Problem to work on - Write out the entries below exactly as they stand. Skip every image.

(Stored data)

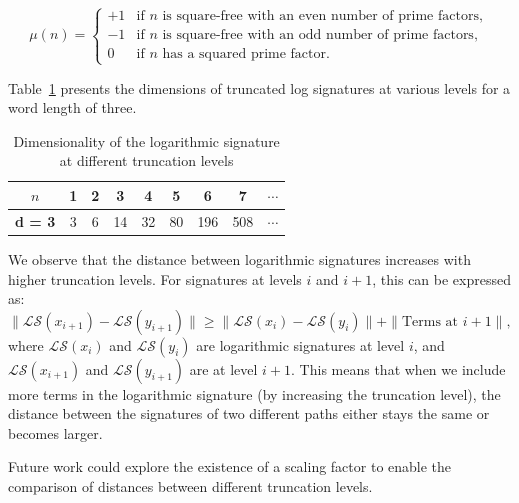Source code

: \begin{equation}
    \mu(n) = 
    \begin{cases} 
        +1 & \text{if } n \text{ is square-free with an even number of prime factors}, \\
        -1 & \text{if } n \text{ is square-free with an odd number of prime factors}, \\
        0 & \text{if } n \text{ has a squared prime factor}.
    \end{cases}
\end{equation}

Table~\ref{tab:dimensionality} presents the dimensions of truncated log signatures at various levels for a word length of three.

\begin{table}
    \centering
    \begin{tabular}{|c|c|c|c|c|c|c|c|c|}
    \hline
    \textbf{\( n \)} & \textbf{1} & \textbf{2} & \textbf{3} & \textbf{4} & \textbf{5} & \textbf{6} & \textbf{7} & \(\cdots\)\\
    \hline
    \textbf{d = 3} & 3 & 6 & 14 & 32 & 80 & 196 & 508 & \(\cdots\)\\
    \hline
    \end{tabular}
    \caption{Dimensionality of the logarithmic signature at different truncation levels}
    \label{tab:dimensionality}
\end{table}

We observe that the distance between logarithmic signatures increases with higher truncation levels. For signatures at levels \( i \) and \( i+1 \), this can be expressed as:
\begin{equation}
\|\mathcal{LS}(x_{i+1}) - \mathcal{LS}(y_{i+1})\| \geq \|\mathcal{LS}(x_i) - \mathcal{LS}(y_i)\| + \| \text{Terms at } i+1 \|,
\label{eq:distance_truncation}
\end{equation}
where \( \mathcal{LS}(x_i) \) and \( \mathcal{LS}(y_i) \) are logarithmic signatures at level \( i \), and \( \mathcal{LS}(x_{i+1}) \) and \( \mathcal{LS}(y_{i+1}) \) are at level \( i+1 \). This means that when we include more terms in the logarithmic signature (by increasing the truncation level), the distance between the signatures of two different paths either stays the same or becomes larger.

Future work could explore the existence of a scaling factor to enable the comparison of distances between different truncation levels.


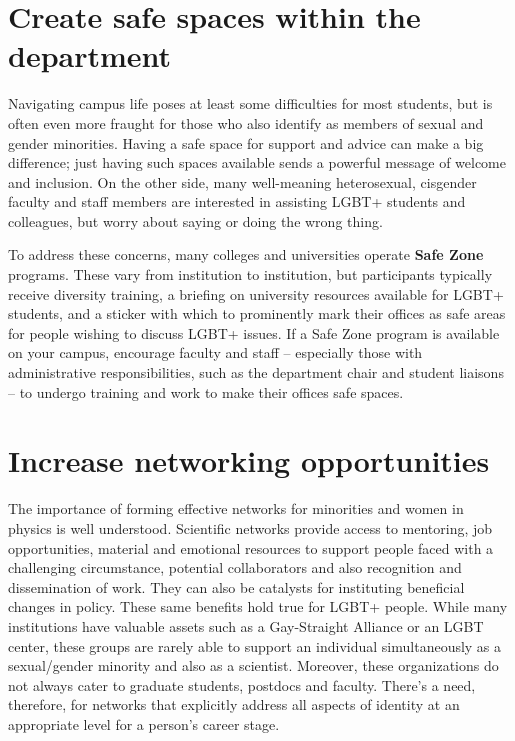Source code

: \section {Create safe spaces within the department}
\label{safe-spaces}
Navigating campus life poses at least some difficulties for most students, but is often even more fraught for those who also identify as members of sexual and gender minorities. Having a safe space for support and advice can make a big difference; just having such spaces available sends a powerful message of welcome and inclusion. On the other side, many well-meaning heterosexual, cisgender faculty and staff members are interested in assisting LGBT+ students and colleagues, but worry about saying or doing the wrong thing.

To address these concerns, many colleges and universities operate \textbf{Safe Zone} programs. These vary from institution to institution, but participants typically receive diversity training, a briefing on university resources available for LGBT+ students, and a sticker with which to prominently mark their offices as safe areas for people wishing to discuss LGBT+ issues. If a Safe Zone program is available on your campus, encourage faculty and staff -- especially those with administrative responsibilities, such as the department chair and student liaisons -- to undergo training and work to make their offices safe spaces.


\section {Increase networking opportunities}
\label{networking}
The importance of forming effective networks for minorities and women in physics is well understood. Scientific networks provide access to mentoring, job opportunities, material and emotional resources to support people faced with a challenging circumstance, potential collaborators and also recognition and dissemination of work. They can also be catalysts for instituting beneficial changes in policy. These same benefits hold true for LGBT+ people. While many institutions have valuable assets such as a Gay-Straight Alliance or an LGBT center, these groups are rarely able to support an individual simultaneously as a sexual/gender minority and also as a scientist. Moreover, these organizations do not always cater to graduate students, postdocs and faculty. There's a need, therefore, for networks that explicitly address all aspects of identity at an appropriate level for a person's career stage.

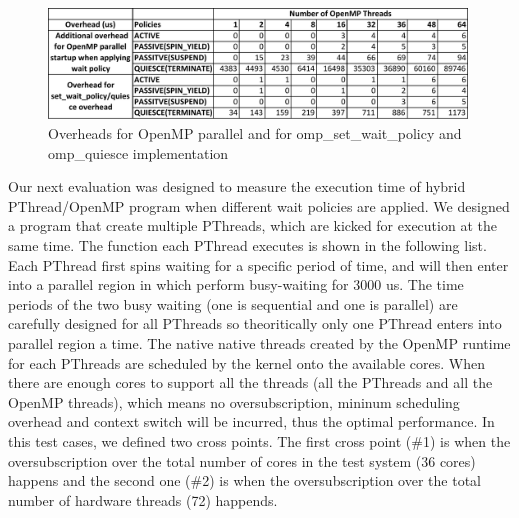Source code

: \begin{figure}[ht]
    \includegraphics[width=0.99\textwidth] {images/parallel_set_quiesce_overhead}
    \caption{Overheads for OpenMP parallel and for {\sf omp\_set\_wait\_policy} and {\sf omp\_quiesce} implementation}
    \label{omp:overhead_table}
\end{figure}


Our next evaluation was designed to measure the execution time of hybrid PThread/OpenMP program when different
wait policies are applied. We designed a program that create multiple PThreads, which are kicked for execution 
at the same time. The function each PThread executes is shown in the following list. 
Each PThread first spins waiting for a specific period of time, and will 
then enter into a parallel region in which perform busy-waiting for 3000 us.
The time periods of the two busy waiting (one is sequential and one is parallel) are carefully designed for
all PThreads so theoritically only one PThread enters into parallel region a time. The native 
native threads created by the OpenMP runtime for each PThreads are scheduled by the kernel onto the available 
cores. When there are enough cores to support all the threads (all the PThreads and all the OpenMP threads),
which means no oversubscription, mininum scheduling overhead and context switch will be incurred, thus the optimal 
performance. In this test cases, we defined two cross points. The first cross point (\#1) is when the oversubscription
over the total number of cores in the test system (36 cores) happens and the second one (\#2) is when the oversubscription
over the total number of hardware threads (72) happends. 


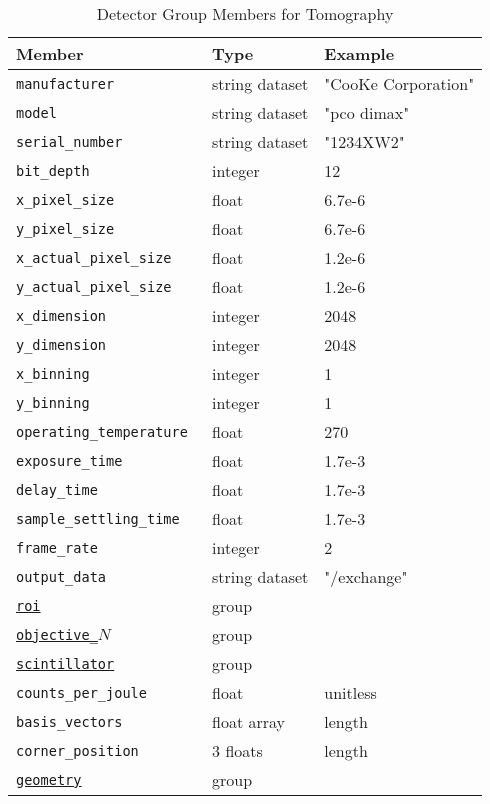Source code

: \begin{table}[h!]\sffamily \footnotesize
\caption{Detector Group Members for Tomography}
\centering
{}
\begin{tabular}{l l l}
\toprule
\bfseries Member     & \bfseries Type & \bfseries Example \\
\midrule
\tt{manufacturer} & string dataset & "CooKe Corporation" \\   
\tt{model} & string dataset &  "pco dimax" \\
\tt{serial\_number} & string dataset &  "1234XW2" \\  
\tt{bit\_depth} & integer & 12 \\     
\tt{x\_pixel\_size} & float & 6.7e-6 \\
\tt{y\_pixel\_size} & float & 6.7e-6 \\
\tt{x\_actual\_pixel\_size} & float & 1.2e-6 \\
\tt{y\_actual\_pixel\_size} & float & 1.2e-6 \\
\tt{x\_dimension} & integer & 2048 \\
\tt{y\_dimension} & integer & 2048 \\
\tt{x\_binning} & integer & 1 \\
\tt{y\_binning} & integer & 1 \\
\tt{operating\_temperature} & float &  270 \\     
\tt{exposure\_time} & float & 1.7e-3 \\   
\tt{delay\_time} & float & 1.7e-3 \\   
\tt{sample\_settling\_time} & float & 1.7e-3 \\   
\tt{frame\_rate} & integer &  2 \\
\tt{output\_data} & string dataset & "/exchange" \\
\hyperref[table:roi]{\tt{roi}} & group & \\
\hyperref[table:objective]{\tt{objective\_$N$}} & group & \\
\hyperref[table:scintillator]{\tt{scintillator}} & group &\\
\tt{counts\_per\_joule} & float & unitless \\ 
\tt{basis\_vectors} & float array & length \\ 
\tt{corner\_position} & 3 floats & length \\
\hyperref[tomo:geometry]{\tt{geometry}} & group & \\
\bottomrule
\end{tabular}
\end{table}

Response to the exercise -
Source code

: \begin{equation}
    \mu(n) = 
    \begin{cases} 
        +1 & \text{if } n \text{ is square-free with an even number of prime factors}, \\
        -1 & \text{if } n \text{ is square-free with an odd number of prime factors}, \\
        0 & \text{if } n \text{ has a squared prime factor}.
    \end{cases}
\end{equation}

Table~\ref{tab:dimensionality} presents the dimensions of truncated log signatures at various levels for a word length of three.

\begin{table}
    \centering
    \begin{tabular}{|c|c|c|c|c|c|c|c|c|}
    \hline
    \textbf{\( n \)} & \textbf{1} & \textbf{2} & \textbf{3} & \textbf{4} & \textbf{5} & \textbf{6} & \textbf{7} & \(\cdots\)\\
    \hline
    \textbf{d = 3} & 3 & 6 & 14 & 32 & 80 & 196 & 508 & \(\cdots\)\\
    \hline
    \end{tabular}
    \caption{Dimensionality of the logarithmic signature at different truncation levels}
    \label{tab:dimensionality}
\end{table}

We observe that the distance between logarithmic signatures increases with higher truncation levels. For signatures at levels \( i \) and \( i+1 \), this can be expressed as:
\begin{equation}
\|\mathcal{LS}(x_{i+1}) - \mathcal{LS}(y_{i+1})\| \geq \|\mathcal{LS}(x_i) - \mathcal{LS}(y_i)\| + \| \text{Terms at } i+1 \|,
\label{eq:distance_truncation}
\end{equation}
where \( \mathcal{LS}(x_i) \) and \( \mathcal{LS}(y_i) \) are logarithmic signatures at level \( i \), and \( \mathcal{LS}(x_{i+1}) \) and \( \mathcal{LS}(y_{i+1}) \) are at level \( i+1 \). This means that when we include more terms in the logarithmic signature (by increasing the truncation level), the distance between the signatures of two different paths either stays the same or becomes larger.

Future work could explore the existence of a scaling factor to enable the comparison of distances between different truncation levels.


Source code

: \section {Create safe spaces within the department}
\label{safe-spaces}
Navigating campus life poses at least some difficulties for most students, but is often even more fraught for those who also identify as members of sexual and gender minorities. Having a safe space for support and advice can make a big difference; just having such spaces available sends a powerful message of welcome and inclusion. On the other side, many well-meaning heterosexual, cisgender faculty and staff members are interested in assisting LGBT+ students and colleagues, but worry about saying or doing the wrong thing.

To address these concerns, many colleges and universities operate \textbf{Safe Zone} programs. These vary from institution to institution, but participants typically receive diversity training, a briefing on university resources available for LGBT+ students, and a sticker with which to prominently mark their offices as safe areas for people wishing to discuss LGBT+ issues. If a Safe Zone program is available on your campus, encourage faculty and staff -- especially those with administrative responsibilities, such as the department chair and student liaisons -- to undergo training and work to make their offices safe spaces.


\section {Increase networking opportunities}
\label{networking}
The importance of forming effective networks for minorities and women in physics is well understood. Scientific networks provide access to mentoring, job opportunities, material and emotional resources to support people faced with a challenging circumstance, potential collaborators and also recognition and dissemination of work. They can also be catalysts for instituting beneficial changes in policy. These same benefits hold true for LGBT+ people. While many institutions have valuable assets such as a Gay-Straight Alliance or an LGBT center, these groups are rarely able to support an individual simultaneously as a sexual/gender minority and also as a scientist. Moreover, these organizations do not always cater to graduate students, postdocs and faculty. There's a need, therefore, for networks that explicitly address all aspects of identity at an appropriate level for a person's career stage.

Source code

: \begin{figure}[ht]
    \includegraphics[width=0.99\textwidth] {images/parallel_set_quiesce_overhead}
    \caption{Overheads for OpenMP parallel and for {\sf omp\_set\_wait\_policy} and {\sf omp\_quiesce} implementation}
    \label{omp:overhead_table}
\end{figure}


Our next evaluation was designed to measure the execution time of hybrid PThread/OpenMP program when different
wait policies are applied. We designed a program that create multiple PThreads, which are kicked for execution 
at the same time. The function each PThread executes is shown in the following list. 
Each PThread first spins waiting for a specific period of time, and will 
then enter into a parallel region in which perform busy-waiting for 3000 us.
The time periods of the two busy waiting (one is sequential and one is parallel) are carefully designed for
all PThreads so theoritically only one PThread enters into parallel region a time. The native 
native threads created by the OpenMP runtime for each PThreads are scheduled by the kernel onto the available 
cores. When there are enough cores to support all the threads (all the PThreads and all the OpenMP threads),
which means no oversubscription, mininum scheduling overhead and context switch will be incurred, thus the optimal 
performance. In this test cases, we defined two cross points. The first cross point (\#1) is when the oversubscription
over the total number of cores in the test system (36 cores) happens and the second one (\#2) is when the oversubscription
over the total number of hardware threads (72) happends. 


Source code

: \begin{table}[h!]\sffamily \footnotesize
\caption{Detector Group Members for Tomography}
\centering
{}
\begin{tabular}{l l l}
\toprule
\bfseries Member     & \bfseries Type & \bfseries Example \\
\midrule
\tt{manufacturer} & string dataset & "CooKe Corporation" \\   
\tt{model} & string dataset &  "pco dimax" \\
\tt{serial\_number} & string dataset &  "1234XW2" \\  
\tt{bit\_depth} & integer & 12 \\     
\tt{x\_pixel\_size} & float & 6.7e-6 \\
\tt{y\_pixel\_size} & float & 6.7e-6 \\
\tt{x\_actual\_pixel\_size} & float & 1.2e-6 \\
\tt{y\_actual\_pixel\_size} & float & 1.2e-6 \\
\tt{x\_dimension} & integer & 2048 \\
\tt{y\_dimension} & integer & 2048 \\
\tt{x\_binning} & integer & 1 \\
\tt{y\_binning} & integer & 1 \\
\tt{operating\_temperature} & float &  270 \\     
\tt{exposure\_time} & float & 1.7e-3 \\   
\tt{delay\_time} & float & 1.7e-3 \\   
\tt{sample\_settling\_time} & float & 1.7e-3 \\   
\tt{frame\_rate} & integer &  2 \\
\tt{output\_data} & string dataset & "/exchange" \\
\hyperref[table:roi]{\tt{roi}} & group & \\
\hyperref[table:objective]{\tt{objective\_$N$}} & group & \\
\hyperref[table:scintillator]{\tt{scintillator}} & group &\\
\tt{counts\_per\_joule} & float & unitless \\ 
\tt{basis\_vectors} & float array & length \\ 
\tt{corner\_position} & 3 floats & length \\
\hyperref[tomo:geometry]{\tt{geometry}} & group & \\
\bottomrule
\end{tabular}
\end{table}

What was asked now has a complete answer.